The Mooresville Tribune reports that Mooresville Graded School District’s 2015-16 Teacher of the Year is leaving the profession for a private sector job.

Mooresville Middle School social studies teacher Allen Stevens will leave immediately for a position at WGB Group in Mooresville.

But his departure is not indicative of the future of public education in North Carolina, as the article suggests. The North Carolina’s teacher turnover report indicates that most teachers leave their job to take a position in another school district, retire, or due to personal reasons.
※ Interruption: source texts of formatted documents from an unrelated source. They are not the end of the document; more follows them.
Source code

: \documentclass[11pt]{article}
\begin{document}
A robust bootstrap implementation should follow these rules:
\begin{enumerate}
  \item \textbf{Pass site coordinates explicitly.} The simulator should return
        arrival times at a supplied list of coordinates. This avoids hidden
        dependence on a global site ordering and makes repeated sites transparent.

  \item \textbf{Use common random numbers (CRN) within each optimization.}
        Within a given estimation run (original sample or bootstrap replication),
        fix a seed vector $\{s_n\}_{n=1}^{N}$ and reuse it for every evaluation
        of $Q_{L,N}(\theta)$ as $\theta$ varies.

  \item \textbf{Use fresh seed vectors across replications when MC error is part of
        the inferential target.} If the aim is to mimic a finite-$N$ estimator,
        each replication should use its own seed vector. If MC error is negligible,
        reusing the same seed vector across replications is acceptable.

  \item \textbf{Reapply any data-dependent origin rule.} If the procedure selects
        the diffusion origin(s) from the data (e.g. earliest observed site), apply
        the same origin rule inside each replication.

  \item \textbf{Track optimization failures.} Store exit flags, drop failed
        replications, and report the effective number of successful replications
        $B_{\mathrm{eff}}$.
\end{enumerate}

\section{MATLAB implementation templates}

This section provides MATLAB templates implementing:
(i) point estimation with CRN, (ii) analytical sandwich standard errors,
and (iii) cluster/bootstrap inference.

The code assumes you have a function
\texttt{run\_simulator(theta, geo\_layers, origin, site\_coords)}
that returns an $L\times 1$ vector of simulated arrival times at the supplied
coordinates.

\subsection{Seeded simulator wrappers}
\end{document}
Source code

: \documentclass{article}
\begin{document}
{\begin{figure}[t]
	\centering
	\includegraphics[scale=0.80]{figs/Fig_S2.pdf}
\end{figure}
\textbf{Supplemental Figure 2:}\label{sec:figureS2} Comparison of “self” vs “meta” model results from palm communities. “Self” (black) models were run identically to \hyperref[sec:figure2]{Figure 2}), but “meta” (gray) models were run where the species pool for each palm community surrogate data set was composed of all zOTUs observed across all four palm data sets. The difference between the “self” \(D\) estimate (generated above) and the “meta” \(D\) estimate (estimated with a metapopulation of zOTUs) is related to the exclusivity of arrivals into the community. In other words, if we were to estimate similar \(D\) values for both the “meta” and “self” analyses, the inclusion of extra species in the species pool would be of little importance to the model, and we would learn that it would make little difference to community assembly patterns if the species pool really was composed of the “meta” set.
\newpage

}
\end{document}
Rather, it is symptom of a system of compensation that pays exceptional teachers the same as mediocre ones.

Unfortunately, it appears that Mooresville Graded School District Superintendent Mark Edwards is using Stevens’ departure as an opportunity to take shots at the NC General Assembly (NCGA).  According to the article,

Edwards noted that teachers in North Carolina have gone without a significant pay raise for several years, and while there was a two percent increase and many received a one-time bonus of $750, much of that was only for beginning teachers.

The truth is that, according to the NCGA’s non-partisan Fiscal Research Division, teachers received an average 7 percent pay increase in 2014, the largest average percentage increase since 2006.

Moreover, had Mr. Stevens remained in the system for two more years, he would have received a $3,000 a year pay increase, not accounting for changes to the state salary schedule that may occur during that period.